Data extracted from a collection
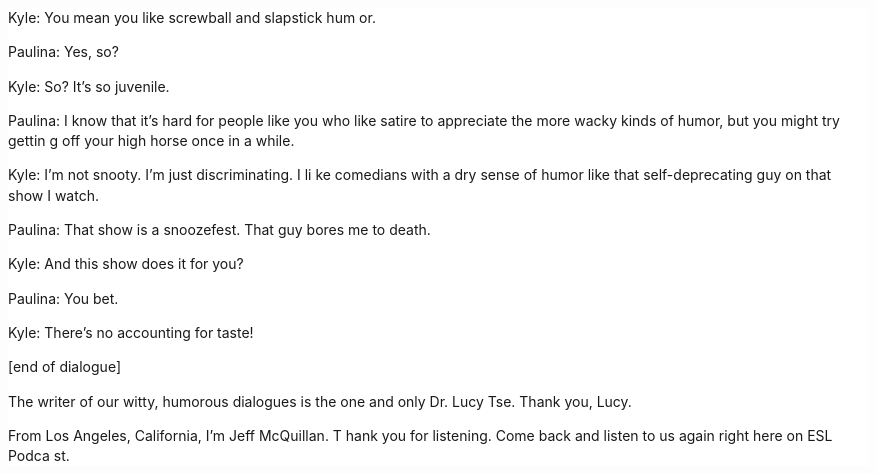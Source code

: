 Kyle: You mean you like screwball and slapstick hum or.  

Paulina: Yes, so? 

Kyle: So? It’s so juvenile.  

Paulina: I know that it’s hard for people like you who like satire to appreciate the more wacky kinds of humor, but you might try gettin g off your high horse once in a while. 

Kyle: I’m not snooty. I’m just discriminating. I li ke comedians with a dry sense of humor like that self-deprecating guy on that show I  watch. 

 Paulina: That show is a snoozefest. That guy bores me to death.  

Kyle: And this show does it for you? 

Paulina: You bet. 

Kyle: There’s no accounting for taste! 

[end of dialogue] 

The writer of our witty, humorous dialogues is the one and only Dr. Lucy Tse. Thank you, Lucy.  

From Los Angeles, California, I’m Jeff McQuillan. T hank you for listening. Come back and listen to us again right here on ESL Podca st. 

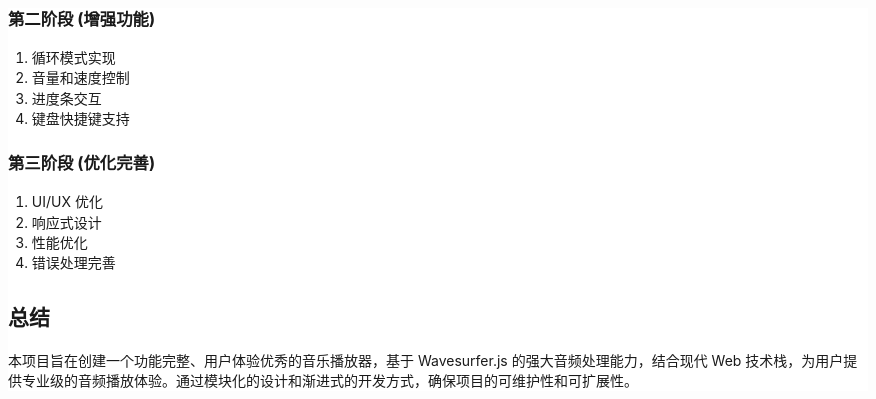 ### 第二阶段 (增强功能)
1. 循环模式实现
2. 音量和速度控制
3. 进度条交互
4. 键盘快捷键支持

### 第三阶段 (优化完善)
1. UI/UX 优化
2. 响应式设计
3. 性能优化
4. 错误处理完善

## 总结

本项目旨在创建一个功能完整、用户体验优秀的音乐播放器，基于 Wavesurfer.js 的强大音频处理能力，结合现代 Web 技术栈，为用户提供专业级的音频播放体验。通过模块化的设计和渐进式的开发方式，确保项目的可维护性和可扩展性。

---

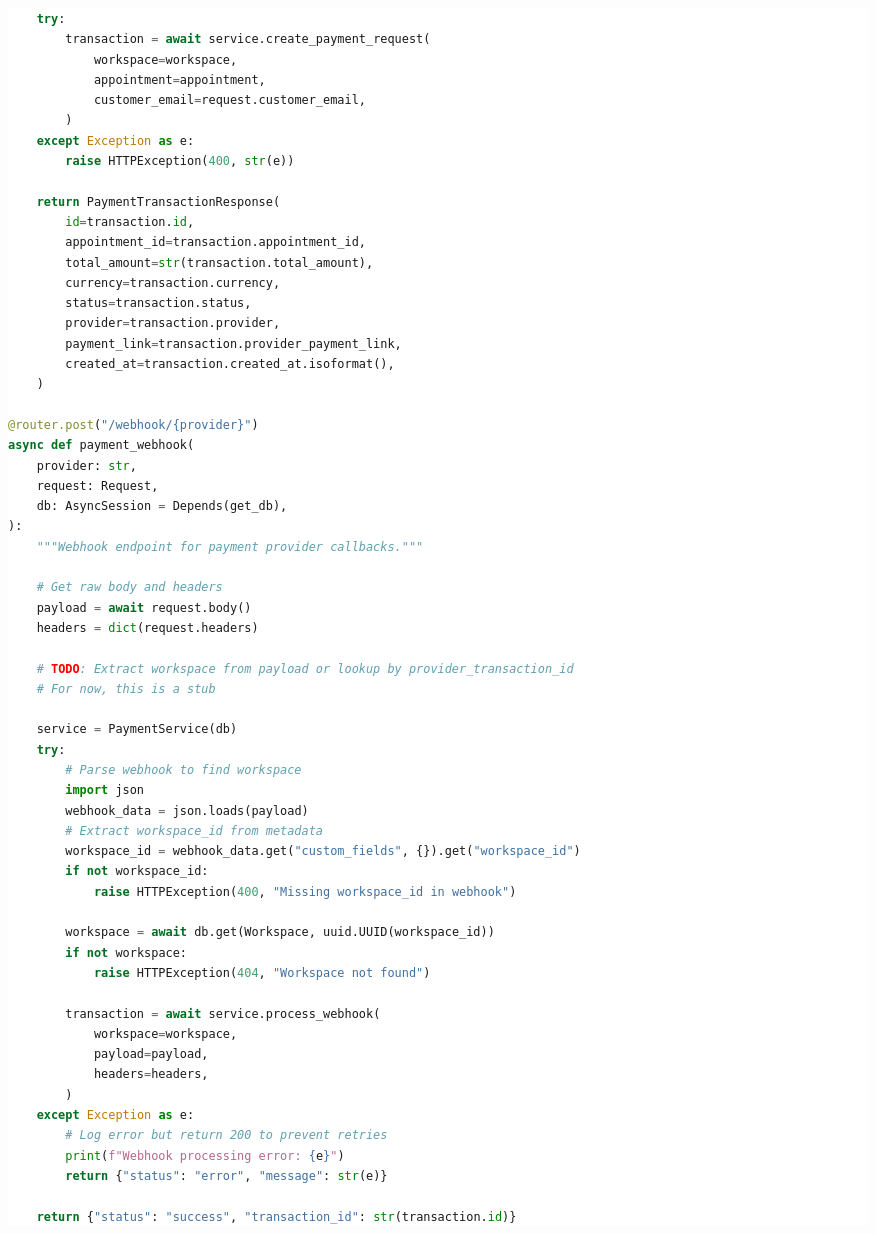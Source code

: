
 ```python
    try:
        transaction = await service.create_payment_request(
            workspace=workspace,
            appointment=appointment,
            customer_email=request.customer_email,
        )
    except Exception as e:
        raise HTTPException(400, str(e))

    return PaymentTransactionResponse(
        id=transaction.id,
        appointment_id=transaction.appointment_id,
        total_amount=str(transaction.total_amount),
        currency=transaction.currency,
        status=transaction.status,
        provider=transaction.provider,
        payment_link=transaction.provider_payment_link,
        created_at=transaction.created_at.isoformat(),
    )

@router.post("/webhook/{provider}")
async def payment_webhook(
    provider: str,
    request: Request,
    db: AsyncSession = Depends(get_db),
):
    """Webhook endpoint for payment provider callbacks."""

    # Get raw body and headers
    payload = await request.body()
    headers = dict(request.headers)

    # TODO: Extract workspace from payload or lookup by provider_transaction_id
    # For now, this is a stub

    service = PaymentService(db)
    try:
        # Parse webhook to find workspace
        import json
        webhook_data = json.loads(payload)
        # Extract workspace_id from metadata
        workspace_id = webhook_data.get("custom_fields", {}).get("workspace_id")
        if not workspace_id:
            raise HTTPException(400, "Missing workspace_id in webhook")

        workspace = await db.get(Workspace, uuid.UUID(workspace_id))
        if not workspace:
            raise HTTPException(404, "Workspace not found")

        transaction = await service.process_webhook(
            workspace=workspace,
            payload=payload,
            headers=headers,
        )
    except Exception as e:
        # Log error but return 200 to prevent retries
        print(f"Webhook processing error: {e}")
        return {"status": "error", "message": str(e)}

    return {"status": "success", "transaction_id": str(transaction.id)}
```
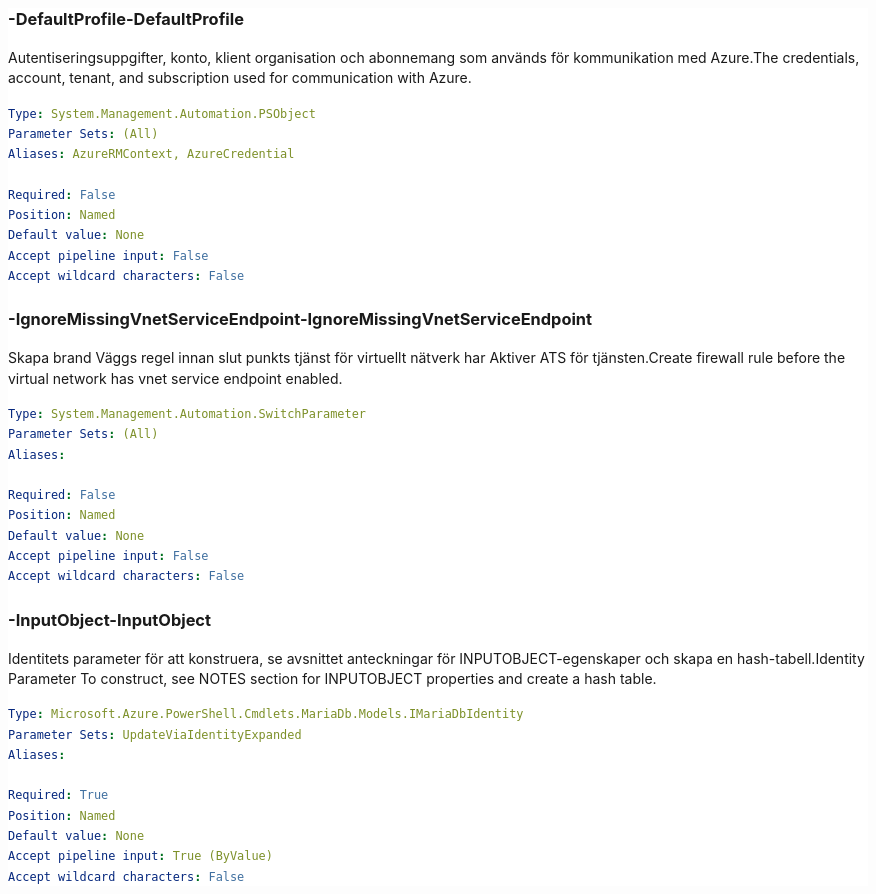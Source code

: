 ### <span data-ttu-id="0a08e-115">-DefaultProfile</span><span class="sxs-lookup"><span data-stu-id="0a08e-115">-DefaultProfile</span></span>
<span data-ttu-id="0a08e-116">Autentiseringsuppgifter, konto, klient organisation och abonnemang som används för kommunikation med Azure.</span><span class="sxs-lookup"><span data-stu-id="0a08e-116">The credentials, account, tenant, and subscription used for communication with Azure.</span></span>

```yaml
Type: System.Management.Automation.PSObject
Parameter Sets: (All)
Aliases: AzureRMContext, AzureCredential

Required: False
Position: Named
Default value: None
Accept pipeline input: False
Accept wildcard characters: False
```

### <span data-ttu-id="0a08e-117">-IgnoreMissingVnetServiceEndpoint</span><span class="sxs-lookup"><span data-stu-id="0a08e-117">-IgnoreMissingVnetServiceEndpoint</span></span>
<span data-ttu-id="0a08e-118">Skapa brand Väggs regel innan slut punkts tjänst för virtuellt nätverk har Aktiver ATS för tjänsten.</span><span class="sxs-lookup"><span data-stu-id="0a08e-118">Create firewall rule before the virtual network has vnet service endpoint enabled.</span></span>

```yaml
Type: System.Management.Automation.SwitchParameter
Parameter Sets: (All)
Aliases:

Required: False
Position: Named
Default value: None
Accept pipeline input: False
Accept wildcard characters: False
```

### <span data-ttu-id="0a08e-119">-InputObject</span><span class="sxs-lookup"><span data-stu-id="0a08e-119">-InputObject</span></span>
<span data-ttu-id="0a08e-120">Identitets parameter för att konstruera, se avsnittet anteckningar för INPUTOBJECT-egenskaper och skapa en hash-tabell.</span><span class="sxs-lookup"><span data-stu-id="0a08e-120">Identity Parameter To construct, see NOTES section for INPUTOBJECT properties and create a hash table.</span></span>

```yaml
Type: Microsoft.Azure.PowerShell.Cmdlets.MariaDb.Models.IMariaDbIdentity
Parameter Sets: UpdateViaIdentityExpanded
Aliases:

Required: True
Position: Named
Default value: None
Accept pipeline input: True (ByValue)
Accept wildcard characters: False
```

--

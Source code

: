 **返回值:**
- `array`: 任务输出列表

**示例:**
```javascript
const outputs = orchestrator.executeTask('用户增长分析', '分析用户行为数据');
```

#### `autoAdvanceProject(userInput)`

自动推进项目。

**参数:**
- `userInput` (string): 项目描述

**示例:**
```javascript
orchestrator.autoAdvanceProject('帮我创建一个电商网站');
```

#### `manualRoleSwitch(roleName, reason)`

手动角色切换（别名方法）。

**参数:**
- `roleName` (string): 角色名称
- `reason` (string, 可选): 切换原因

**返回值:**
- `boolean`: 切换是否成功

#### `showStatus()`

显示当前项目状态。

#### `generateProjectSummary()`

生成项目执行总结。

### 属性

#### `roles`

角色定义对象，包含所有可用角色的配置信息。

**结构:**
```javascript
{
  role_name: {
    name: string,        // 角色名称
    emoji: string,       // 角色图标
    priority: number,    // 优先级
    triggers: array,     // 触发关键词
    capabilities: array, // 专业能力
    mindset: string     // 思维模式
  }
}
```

▸ EXERCISE
Report only how many lines above include "string".

▸ TASK RESULT
6